Erythema dyschromicum perstans should be differentiated from idiopathic eruptive macular pigmentation and lichen planus pigmentosus. In idiopathic eruptive macular pigmentation, lesions are ashy brown, nonconfluent, and smaller in size and tend to regress with time. In lichen planus pigmentosus, lesions are brown to gray-brown macules/patches, pruritic, and without an active erythematous border. The lesions often occur in sun-exposed and intertriginous areas and may involve mucous membranes. Other differential diagnoses include maculopapular mastocytosis, postinflammatory hyperpigmentation, morphea, pityriasis rosea, Addison disease, hemochromatosis, arsenism, contact dermatitis, multiple fixed drug eruption, confluent and reticulated papillomatosis of Gougerot and Carteaud, tuberculoid leprosy, and pinta.

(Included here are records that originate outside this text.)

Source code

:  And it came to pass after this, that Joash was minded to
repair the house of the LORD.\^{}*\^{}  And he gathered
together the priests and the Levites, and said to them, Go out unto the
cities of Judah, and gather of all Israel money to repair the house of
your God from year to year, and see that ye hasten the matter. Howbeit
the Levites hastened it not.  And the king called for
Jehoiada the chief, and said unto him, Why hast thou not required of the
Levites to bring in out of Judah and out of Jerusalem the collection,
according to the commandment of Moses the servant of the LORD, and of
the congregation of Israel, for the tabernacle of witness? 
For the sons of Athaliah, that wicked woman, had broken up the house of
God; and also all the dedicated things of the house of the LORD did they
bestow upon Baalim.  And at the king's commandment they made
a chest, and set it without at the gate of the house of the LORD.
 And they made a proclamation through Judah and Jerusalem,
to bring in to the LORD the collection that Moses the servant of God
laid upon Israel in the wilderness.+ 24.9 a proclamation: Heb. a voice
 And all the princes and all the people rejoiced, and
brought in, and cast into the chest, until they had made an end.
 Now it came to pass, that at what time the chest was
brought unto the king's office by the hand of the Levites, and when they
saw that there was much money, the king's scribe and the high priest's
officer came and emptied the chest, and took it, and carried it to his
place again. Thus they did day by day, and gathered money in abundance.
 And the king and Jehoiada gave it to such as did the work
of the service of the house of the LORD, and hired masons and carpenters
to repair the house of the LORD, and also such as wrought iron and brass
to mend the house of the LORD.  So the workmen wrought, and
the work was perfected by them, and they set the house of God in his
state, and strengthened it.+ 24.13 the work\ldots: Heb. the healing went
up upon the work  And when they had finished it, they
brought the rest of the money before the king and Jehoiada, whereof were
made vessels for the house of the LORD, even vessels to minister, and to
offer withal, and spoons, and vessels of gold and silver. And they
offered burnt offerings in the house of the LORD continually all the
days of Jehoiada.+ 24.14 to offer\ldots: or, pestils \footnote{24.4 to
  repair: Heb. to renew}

Erythema dyschromicum perstans can be cosmetically distressing and socially embarrassing, especially if the lesion occurs in a visible area such as the face [1, 21]. The cutaneous eruption tends to resolve in 2 to 3 years in prepubertal children but tends to persist in adults [4, 6]. Our patient and family were reassured of the benign nature of the condition and that the lesions would resolve with time.

4. Conclusion

In adults, erythema dyschromicum perstans is more prevalent in the Latin American and Asian population. Dark-skinned individuals are most commonly affected. In contrast to the adult population, children with this disorder are usually Caucasians. Erythema dyschromicum perstans has very rarely been reported in prepubertal Indian children. A perusal of the literature revealed but two cases, to which we are going to add another one. Erythema dyschromicum perstans should be included in the differential diagnosis of pigmentary disorders in prepubertal Indian children. Recognition of erythema dyschromicum perstans in prepubertal Indian children is important so that a proper diagnosis can be made.

Conflicts of Interest

Professor Leung and Dr. Lam have disclosed no relevant financial relationship. They have received no external funding for the preparation of this manuscript.